Returning values from shell functions and dynamic scoping

When writing shell scripts, one of the things I used to find more problematic was how to return values from a function. If writing a function, I try to use local variables as far as possible, so I do not like the idea of using global variables to return values. There are a few well known options that can help with this, but none of them completely convinced me:

  • You can use the return code (f; $?) of the function, but you are limited to integers and to an 8-bit range for them. Also, using it conflicts with the philosophy of function return codes, which are expected to be zero for success and otherwise an error code. As an example of how this can be a problem, if you run your shell with sh -e, the shell will exit when a function returns a non-zero code.
  • You can take the function output to stdout as return value, by using command substitution (your_var=$(f)). The disadvantages are that (1) you need to make sure that the output from the function does not include anything undesired, so you end up redirecting output of the programs you call to /dev/null if you are not interested on it, and (2) that a sub-shell is created, which is costly and can be problematic too (for instance, if you want some side effect to still happen in the calling process).
  • You can pass the names of the output variables to the function and then write the return values in there using eval.

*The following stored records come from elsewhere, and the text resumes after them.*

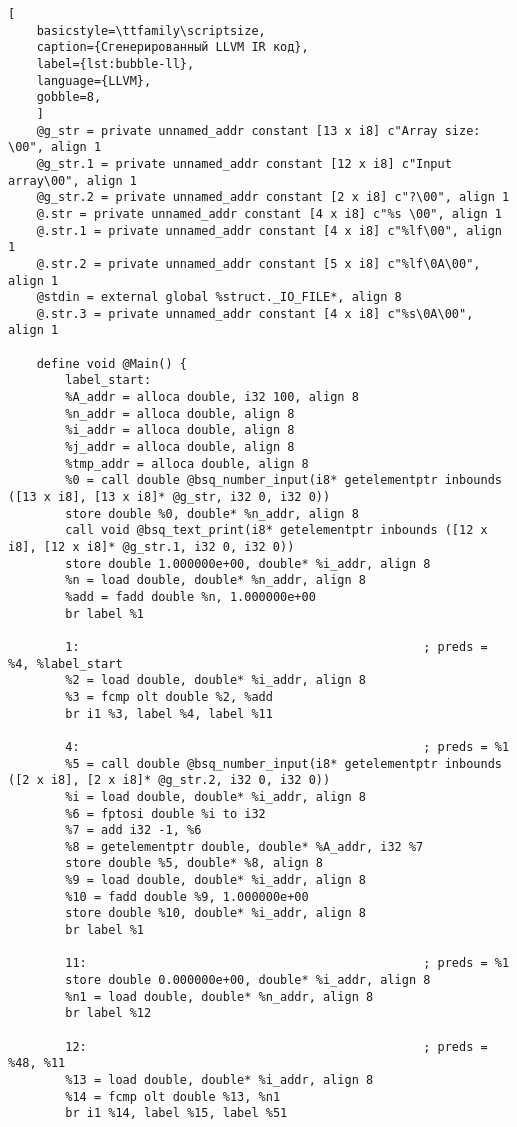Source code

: \begin{lstlisting}[
	basicstyle=\ttfamily\scriptsize,
	caption={Сгенерированный LLVM IR код},
	label={lst:bubble-ll},
	language={LLVM},
	gobble=8,
	]
	@g_str = private unnamed_addr constant [13 x i8] c"Array size: \00", align 1
	@g_str.1 = private unnamed_addr constant [12 x i8] c"Input array\00", align 1
	@g_str.2 = private unnamed_addr constant [2 x i8] c"?\00", align 1
	@.str = private unnamed_addr constant [4 x i8] c"%s \00", align 1
	@.str.1 = private unnamed_addr constant [4 x i8] c"%lf\00", align 1
	@.str.2 = private unnamed_addr constant [5 x i8] c"%lf\0A\00", align 1
	@stdin = external global %struct._IO_FILE*, align 8
	@.str.3 = private unnamed_addr constant [4 x i8] c"%s\0A\00", align 1

	define void @Main() {
		label_start:
		%A_addr = alloca double, i32 100, align 8
		%n_addr = alloca double, align 8
		%i_addr = alloca double, align 8
		%j_addr = alloca double, align 8
		%tmp_addr = alloca double, align 8
		%0 = call double @bsq_number_input(i8* getelementptr inbounds ([13 x i8], [13 x i8]* @g_str, i32 0, i32 0))
		store double %0, double* %n_addr, align 8
		call void @bsq_text_print(i8* getelementptr inbounds ([12 x i8], [12 x i8]* @g_str.1, i32 0, i32 0))
		store double 1.000000e+00, double* %i_addr, align 8
		%n = load double, double* %n_addr, align 8
		%add = fadd double %n, 1.000000e+00
		br label %1

		1:                                                ; preds = %4, %label_start
		%2 = load double, double* %i_addr, align 8
		%3 = fcmp olt double %2, %add
		br i1 %3, label %4, label %11

		4:                                                ; preds = %1
		%5 = call double @bsq_number_input(i8* getelementptr inbounds ([2 x i8], [2 x i8]* @g_str.2, i32 0, i32 0))
		%i = load double, double* %i_addr, align 8
		%6 = fptosi double %i to i32
		%7 = add i32 -1, %6
		%8 = getelementptr double, double* %A_addr, i32 %7
		store double %5, double* %8, align 8
		%9 = load double, double* %i_addr, align 8
		%10 = fadd double %9, 1.000000e+00
		store double %10, double* %i_addr, align 8
		br label %1

		11:                                               ; preds = %1
		store double 0.000000e+00, double* %i_addr, align 8
		%n1 = load double, double* %n_addr, align 8
		br label %12

		12:                                               ; preds = %48, %11
		%13 = load double, double* %i_addr, align 8
		%14 = fcmp olt double %13, %n1
		br i1 %14, label %15, label %51


\end{lstlisting}
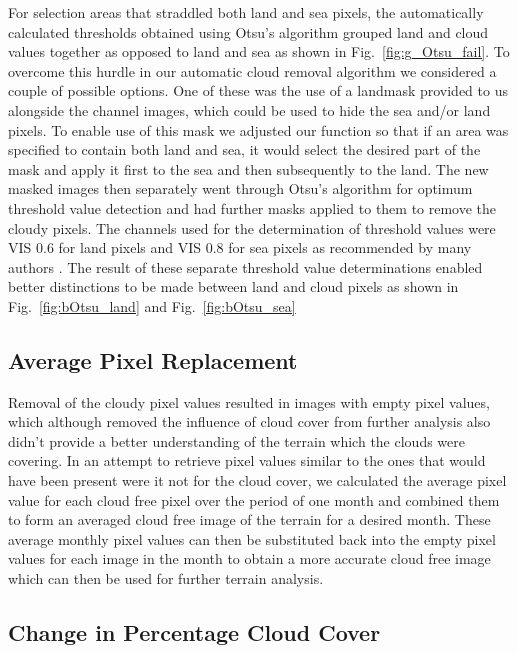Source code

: For selection areas that straddled both land and sea pixels, the automatically calculated thresholds obtained using Otsu's algorithm grouped land and cloud values together as opposed to land and sea as shown in Fig.~\ref{fig:g_Otsu_fail}. %
To overcome this hurdle in our automatic cloud removal algorithm we considered a couple of possible options. One of these was the use of a landmask provided to us alongside the channel images, which could be used to hide the sea and/or land pixels. To enable use of this mask we adjusted our function so that if an area was specified to contain both land and sea, it would select the desired part of the mask and apply it first to the sea and then subsequently to the land. The new masked images then separately went through Otsu's algorithm for optimum threshold value detection and had further masks applied to them to remove the cloudy pixels. The channels used for the determination of threshold values were VIS 0.6 for land pixels and VIS 0.8 for sea pixels as recommended by many authors \cite{}. 
The result of these separate threshold value determinations enabled better distinctions to be made between land and cloud pixels as shown in Fig.~\ref{fig:bOtsu_land} and Fig.~\ref{fig:bOtsu_sea}

\subsection{Average Pixel Replacement}

Removal of the cloudy pixel values resulted in images with empty pixel values, which although removed the influence of cloud cover from further analysis also didn't provide a better understanding of the terrain which the clouds were covering. In an attempt to retrieve pixel values similar to the ones that would have been present were it not for the cloud cover, we calculated the average pixel value for each cloud free pixel over the period of one month and combined them to form an averaged cloud free image of the terrain for a desired month. These average monthly pixel values can then be substituted back into the empty pixel values for each image in the month to obtain a more accurate cloud free image which can then be used for further terrain analysis.

\subsection{Change in Percentage Cloud Cover}

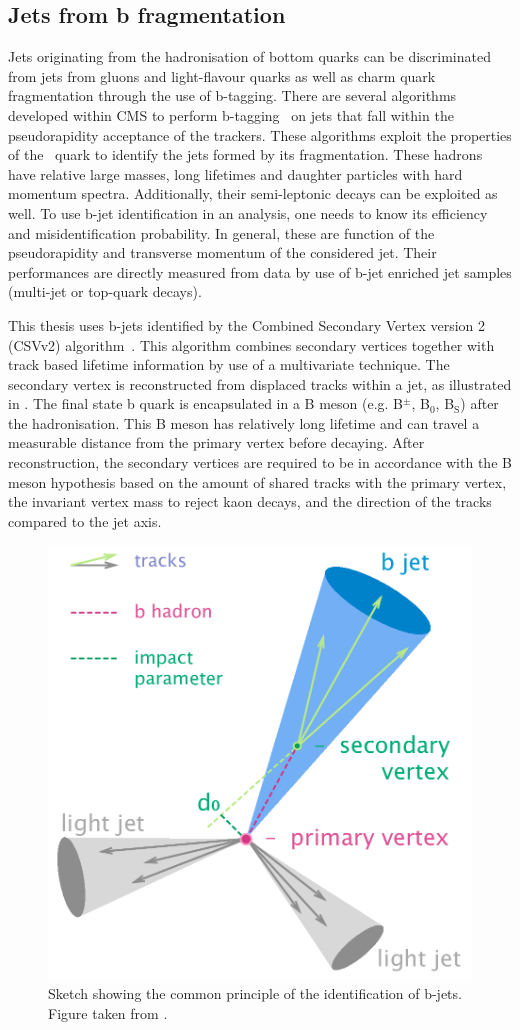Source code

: \subsection{Jets from b fragmentation}
\label{sec:BJetID}
Jets originating from the hadronisation of bottom quarks can be discriminated from jets from gluons and light-flavour quarks as well as charm quark fragmentation through the use of b-tagging. There are several algorithms developed within CMS to perform b-tagging~\cite{1748-0221-8-04-P04013,CMS-PAS-BTV-15-001} on jets that fall within the pseudorapidity acceptance of the trackers. These algorithms exploit the properties of the \Pbottom\ quark to identify the jets formed by its fragmentation. These hadrons have relative large masses, long lifetimes and daughter particles with hard momentum spectra. Additionally, their semi-leptonic decays can be exploited as well.  To use b-jet identification in an analysis, one needs to know its efficiency and misidentification probability. In general, these are function of the pseudorapidity and transverse momentum of the considered jet. Their performances are directly measured from data by use of b-jet enriched jet samples (multi-jet or top-quark decays). 


This thesis uses b-jets identified by the Combined Secondary Vertex version 2 (CSVv2) algorithm~\cite{1748-0221-8-04-P04013}. This algorithm combines secondary vertices together with track based lifetime information by use of a multivariate technique. The secondary vertex is reconstructed from displaced tracks within a jet, as illustrated in . The final state b quark is encapsulated in a B meson (e.g. B$^{\pm}$, B$_0$, B$_{\mathrm{S}}$) after the hadronisation. This B meson has relatively long lifetime and can travel a measurable distance from the primary vertex before decaying. %
 After reconstruction, the secondary vertices are required to be in accordance with the B meson hypothesis based on the amount of shared tracks with the primary vertex, the invariant vertex mass to reject kaon decays, and the direction of the tracks compared to the jet axis. 
\begin{figure}[htbp]
	\centering
	\includegraphics[width=.5\linewidth]{4_EventRecoSelect/Figures/B-tagging_diagram}
	\caption{Sketch showing the common principle of the identification of b-jets. Figure taken from \cite{btagjet}.}
	\label{fig:btaggingdiagram}
\end{figure}

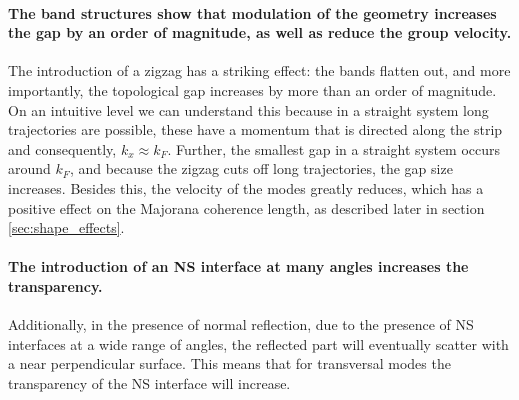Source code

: \documentclass[english, twocolumn, 10pt, aps, superscriptaddress, floatfix, prb, citeautoscript]{revtex4-1}
\renewcommand{\comment}[2]{#2}
\renewcommand{\comment}{\paragraph}
\begin{document}
\comment{The band structures show that modulation of the geometry increases the gap by an order of magnitude, as well as reduce the group velocity.}
The introduction of a zigzag has a striking effect: the bands flatten out, and more importantly, the topological gap increases by more than an order of magnitude.
On an intuitive level we can understand this because in a straight system long trajectories are possible, these have a momentum that is directed along the strip and consequently, $k_x \approx k_F$.
Further, the smallest gap in a straight system occurs around $k_F$, and because the zigzag cuts off long trajectories, the gap size increases.
Besides this, the velocity of the modes greatly reduces, which has a positive effect on the Majorana coherence length, as described later in section \ref{sec:shape_effects}.

\comment{The introduction of an NS interface at many angles increases the transparency.}
Additionally, in the presence of normal reflection, due to the presence of NS interfaces at a wide range of angles, the reflected part will eventually scatter with a near perpendicular surface.
This means that for transversal modes the transparency of the NS interface will increase.





\end{document}
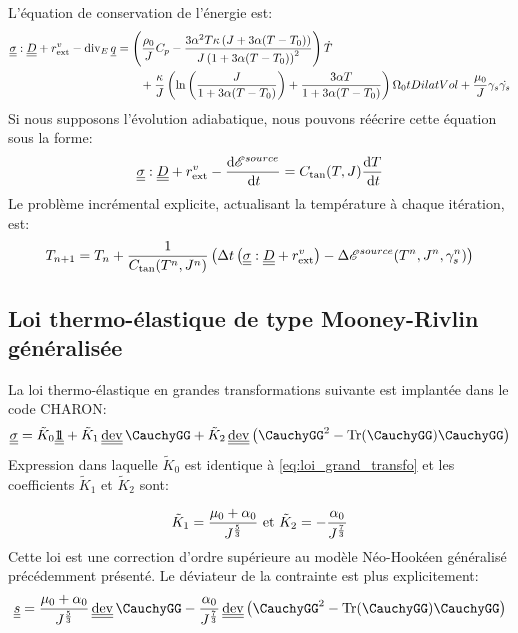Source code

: \documentclass[10pt]{book}
\begin{document}
\begin{appendices}
L'équation de conservation de l'énergie est:
$$\begin{aligned}
\SC:\TD+\PCaloVol-\div_{E}\CourantChal&=\left(\dfrac{\rho_{0}}{\J}C_{p}-\dfrac{3\alpha^{2} T\BulkModulus\left(\J+3\alpha(T-T_{0})\right)}{\J\left(1+3\alpha(T-T_{0})\right)^{2}}\right)\dot{T}\\
&\qquad +\dfrac{\BulkModulus}{\J}\left(\ln\left(\dfrac{\J}{1+3\alpha(T-T_{0})}\right)+\dfrac{3\alpha T}{1+3\alpha(T-T_{0})}\right)\Configuration_{0}tDilatVol+\dfrac{\mu_{0}}{\J}\Glisss\dot{\Glisss}
\end{aligned}$$
Si nous supposons l'évolution adiabatique, nous pouvons réécrire cette équation sous la forme:
$$\underline{\underline{\sigma}}:\underline{\underline{D}}+r^{v}_{\text{ext}}-\dfrac{\mathrm{d}\mathscr{E}^{source}}{\,\mathrm{d}t}=C_{\tan}(T,J)\dfrac{\mathrm{d} T}{\,\mathrm{d}t}$$
Le problème incrémental explicite, actualisant la température à chaque itération, est:
$$T_{n+1}=T_{n}+\dfrac{1}{C_{\tan}(T^{n},J^{n})}\left(\Delta t\left(\underline{\underline{\sigma}}:\underline{\underline{D}}+r^{v}_{\text{ext}}\right)-\Delta\mathscr{E}^{source}(T^{n}, J^{n}, \gamma_{s}^{n})\right)$$
\subsection{Loi thermo-élastique de type Mooney-Rivlin généralisée}
La loi thermo-élastique en grandes transformations suivante est implantée dans le code CHARON:
\begin{equation}
\SC=\tilde{K}_{0}\TU+\tilde{K}_{1}\dev\CauchyGG+\tilde{K}_{2}\dev\left(\CauchyGG^{2}-\tr(\CauchyGG)\CauchyGG\right)
\label{eq:loi_grand_transfo_MR}
\end{equation}
Expression dans laquelle $\tilde{K}_{0}$ est identique à \eqref{eq:loi_grand_transfo} et les coefficients $\tilde{K}_{1}$ et $\tilde{K}_{2}$ sont:

$$\tilde{K}_{1}=\dfrac{\mu_{0}+\alpha_{0}}{J^{\frac{5}{3}}} \text{ et } \tilde{K}_{2}=-\dfrac{\alpha_{0}}{J^\frac{7}{3}}$$
Cette loi est une correction d'ordre supérieure au modèle Néo-Hookéen généralisé précédemment présenté. Le déviateur de la contrainte est plus explicitement:
\begin{equation}
\devia=\dfrac{\mu_{0}+\alpha_{0}}{\J^{\frac{5}{3}}}\dev\CauchyGG-\dfrac{\alpha_{0}}{\J^\frac{7}{3}}\dev\left(\CauchyGG^{2}-\tr(\CauchyGG)\CauchyGG\right)
\label{eq:devia_MR}
\end{equation}


\end{appendices}
\end{document}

An advantage of this approach compared to the other methods is that you can easily return more than one value to the caller. But, you are actually writing in variables unknown to the function and that are then of global scope, which is what I wanted to avoid… or maybe not?

I actually liked more the third approach, but the problem with some variables still being global did not satisfy me. Concretely, I was worried with the case of a function calling another function, like

#!/bin/dash -e

return_two() {
    local ret_var_1=$1
    local ret_var_2=$2
    eval "$ret_var_1"=one
    eval "$ret_var_2"=two
}

calls_return_two() {
    return_two ret1 ret2
    echo "$ret1" "$ret2"
}

ret1=oldvalue1
ret2=oldvalue2
calls_return_two
echo "$ret1" "$ret2"

Here return_two() indeed overwrites $ret1 and $ret2, so the output of the script is

one two
one two

But, it turns out there is a way to avoid this problem. I had unconsciously assumed that shell interpreters do, as most languages these days, static (also called lexical) scoping. So, when the interpreter tried to find $ret1 and $ret2, it would not find them in the local variables for return_two(), and it would overwrite/create them in the global scope. But that is not necessarily the case. This script:

#!/bin/dash -e

return_two() {
    local ret_var_1=$1
    local ret_var_2=$2
    eval "$ret_var_1"=one
    eval "$ret_var_2"=two
}

calls_return_two() {
    local ret1 ret2
    return_two ret1 ret2
    echo "$ret1" "$ret2"
}

ret1=oldvalue1
ret2=oldvalue2
calls_return_two
echo "$ret1" "$ret2"

Has as output:

one two
oldvalue1 oldvalue2

The $ret1 and $ret2 variables are not being overwritten by return_two(), because shells have dynamic scoping! That means that when the interpreter does not find a variable, it goes up in the stack until it finds a parent that owns a variable with that name. As the variable names that calls_return_two() provides to return_two() are local, those are the variables actually modified and not the global ones.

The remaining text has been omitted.